The Neurobiology of Driving

Understanding the Brain: The Neurobiology of Everyday Life

Final Project

By KC Ruano

How much does our brain have to work when we go out for a drive?

For those with even few years of experience, driving can seem like a mindless activity; something we do on a daily basis without much effort.

It’s so easy, some people can even hold a conversation and listen to music while they’re at it (some even dare take out their phones to text!).

So really, how much activity could we find in our brain if we could take an fMRI machine with us to have it scanned while we go out for a ride?

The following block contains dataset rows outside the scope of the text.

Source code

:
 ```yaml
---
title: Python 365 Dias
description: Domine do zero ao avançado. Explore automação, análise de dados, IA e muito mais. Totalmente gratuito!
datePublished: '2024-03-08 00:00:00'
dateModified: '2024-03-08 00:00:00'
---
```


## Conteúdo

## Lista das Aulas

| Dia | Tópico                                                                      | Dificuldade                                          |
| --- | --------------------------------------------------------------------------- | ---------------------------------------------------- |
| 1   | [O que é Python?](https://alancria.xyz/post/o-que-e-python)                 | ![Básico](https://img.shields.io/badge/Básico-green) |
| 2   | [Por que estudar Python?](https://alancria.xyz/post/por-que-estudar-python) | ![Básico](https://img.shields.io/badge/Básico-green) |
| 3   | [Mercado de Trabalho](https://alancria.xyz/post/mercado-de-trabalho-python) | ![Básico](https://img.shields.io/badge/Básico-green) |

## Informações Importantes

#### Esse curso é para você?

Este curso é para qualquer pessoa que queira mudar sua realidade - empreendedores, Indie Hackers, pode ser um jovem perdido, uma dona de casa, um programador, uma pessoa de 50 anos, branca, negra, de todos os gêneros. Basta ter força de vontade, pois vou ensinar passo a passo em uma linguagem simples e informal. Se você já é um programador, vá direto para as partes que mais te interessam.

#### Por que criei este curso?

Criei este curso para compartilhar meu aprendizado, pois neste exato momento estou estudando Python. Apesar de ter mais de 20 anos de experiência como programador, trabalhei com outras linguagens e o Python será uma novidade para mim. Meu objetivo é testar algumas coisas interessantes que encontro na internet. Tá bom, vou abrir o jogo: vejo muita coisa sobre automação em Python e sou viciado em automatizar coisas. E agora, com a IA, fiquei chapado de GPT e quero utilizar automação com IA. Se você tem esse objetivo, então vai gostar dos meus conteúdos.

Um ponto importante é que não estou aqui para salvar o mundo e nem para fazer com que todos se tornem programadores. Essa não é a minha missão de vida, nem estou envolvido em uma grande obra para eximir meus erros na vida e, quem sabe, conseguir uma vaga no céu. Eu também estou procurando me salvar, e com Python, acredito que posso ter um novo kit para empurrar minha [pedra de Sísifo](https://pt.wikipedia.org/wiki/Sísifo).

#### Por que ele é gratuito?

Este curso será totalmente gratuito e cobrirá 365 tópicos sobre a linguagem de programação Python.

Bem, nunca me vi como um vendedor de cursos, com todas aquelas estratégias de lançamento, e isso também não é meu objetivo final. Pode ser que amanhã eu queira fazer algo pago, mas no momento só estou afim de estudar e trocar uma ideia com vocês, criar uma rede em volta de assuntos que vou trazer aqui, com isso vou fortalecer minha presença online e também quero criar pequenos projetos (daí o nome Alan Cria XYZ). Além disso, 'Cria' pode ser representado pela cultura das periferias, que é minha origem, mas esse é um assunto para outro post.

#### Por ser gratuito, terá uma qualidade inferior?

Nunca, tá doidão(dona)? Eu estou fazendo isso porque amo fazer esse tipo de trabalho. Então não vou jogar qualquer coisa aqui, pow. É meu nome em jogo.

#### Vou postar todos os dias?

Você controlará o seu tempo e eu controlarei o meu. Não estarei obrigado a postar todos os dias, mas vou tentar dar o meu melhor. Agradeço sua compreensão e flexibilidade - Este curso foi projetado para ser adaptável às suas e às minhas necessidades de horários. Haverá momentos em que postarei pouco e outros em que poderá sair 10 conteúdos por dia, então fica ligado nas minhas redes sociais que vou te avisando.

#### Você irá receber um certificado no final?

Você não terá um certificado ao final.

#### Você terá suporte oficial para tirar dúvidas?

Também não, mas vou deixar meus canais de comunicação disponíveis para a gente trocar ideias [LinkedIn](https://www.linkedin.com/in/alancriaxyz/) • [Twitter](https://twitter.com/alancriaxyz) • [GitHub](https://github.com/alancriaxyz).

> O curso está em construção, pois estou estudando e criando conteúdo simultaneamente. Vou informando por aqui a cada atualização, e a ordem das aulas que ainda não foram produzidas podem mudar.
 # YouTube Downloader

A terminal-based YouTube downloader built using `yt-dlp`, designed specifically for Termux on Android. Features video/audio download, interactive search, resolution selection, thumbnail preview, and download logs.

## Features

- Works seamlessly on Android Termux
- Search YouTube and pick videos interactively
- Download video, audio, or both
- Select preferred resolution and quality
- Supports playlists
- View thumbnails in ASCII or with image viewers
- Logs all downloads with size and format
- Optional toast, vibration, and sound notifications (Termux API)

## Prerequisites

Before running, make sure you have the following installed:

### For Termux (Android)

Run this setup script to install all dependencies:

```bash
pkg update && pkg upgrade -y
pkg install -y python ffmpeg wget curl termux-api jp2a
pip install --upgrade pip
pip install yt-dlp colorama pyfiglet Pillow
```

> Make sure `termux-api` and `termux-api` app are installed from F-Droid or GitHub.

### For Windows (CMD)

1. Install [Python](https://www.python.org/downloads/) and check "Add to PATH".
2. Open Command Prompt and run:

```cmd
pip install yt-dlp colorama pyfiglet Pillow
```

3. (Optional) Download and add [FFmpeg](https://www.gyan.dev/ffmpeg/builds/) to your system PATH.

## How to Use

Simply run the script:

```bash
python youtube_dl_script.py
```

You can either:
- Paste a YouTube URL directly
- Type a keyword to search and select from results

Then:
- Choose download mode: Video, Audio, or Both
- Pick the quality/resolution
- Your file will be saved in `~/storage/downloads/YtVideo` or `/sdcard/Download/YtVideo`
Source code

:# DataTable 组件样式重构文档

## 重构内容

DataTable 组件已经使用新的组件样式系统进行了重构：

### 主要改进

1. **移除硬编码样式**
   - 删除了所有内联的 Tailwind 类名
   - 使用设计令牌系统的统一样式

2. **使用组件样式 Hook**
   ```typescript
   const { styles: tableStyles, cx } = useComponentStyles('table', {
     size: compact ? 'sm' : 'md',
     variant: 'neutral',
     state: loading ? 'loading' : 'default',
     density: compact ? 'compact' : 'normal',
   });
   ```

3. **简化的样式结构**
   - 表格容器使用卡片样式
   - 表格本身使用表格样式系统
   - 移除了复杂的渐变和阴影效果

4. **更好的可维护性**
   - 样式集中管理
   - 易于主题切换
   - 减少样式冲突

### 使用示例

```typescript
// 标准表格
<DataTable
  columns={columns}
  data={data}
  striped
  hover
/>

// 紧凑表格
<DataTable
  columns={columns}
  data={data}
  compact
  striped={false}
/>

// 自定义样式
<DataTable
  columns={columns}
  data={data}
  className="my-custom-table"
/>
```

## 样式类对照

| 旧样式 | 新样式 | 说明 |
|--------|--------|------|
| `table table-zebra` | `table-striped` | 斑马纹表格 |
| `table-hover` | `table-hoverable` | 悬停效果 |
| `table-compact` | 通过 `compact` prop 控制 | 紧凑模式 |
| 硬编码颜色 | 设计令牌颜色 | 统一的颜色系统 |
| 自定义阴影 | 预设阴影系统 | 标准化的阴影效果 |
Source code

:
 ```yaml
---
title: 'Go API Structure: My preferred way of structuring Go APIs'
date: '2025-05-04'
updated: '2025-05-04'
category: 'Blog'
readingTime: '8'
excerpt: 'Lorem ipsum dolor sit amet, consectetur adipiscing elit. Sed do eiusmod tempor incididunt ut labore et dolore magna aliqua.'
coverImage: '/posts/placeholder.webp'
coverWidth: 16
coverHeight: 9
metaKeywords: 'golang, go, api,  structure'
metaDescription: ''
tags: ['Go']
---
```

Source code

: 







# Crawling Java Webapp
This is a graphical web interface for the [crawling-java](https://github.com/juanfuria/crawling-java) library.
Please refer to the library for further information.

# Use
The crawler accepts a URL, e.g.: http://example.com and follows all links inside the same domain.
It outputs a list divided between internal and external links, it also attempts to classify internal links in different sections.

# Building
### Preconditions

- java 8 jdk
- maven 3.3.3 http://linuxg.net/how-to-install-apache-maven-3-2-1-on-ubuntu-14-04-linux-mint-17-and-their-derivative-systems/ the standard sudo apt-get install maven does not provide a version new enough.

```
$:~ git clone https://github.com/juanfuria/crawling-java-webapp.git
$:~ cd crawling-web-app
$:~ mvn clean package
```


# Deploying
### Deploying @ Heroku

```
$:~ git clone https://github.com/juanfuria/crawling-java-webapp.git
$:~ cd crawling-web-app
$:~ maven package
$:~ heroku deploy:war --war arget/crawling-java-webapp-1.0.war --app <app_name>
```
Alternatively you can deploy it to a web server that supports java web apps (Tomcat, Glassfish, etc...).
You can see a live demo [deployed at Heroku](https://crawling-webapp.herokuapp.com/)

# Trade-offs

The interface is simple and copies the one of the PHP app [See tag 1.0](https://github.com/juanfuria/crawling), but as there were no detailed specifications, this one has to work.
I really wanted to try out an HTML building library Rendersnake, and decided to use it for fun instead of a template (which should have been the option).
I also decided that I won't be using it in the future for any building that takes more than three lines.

Parts of the Nervous System that are Active During Driving• The Eye and Visual Cortex

The eye and its millions of photosensitive nerve cells create the electric impulses that the brain will take to create the visual images that we see when we are at the wheel, such as the road, the traffic lights, and the rest of the cars.

These signals travel through the optic nerve, which is part of the central nervous system, through the optic chiasm, thalamus, and into the visual cortices of the occipital lobes at the back of the brain. This process is what we know as perception.

It is in the different areas of the occipital lobe in which the most complex part of this process takes place, for it is where the information in the electric signals is decoded in order to build the images as we know them, with a specific orientation, shape, color, and depth. It is also thanks to the occipital lobe that we can know if another car, for example, is moving and in which direction.

Areas of the Visual Cortex

Area Function

V1 Register visual stimuli

V2 Transmit information

V3 Detect orientation and angles

V4 Combine movement and direction

V5 Distinguish color

V6 Claculate depth

• The Peripheral Nervous System and Primary Motor Cortex

Through this vast network made up of 12 pairs of cranial nerves and 31 pairs of spinal nerves, the brain can send to the rest of the body electrical impulses containing information that tells it what to do. For example, hitting the break pedal when the traffic light is red.

Every action that involves movement activates the primary motor cortex, which sends signals to the muscles through the spinal chord and motor neurons in order for them to contract.

But hold on a minute, how does the brain even know what to do once it gets the information? How does it know it has to push the break once it has seen the traffic light go red? Well, actually, there are 2 ways in which the brain can decide how to act when it comes to movement: through conscious planning, or unconscious planning (otherwise known as reflex).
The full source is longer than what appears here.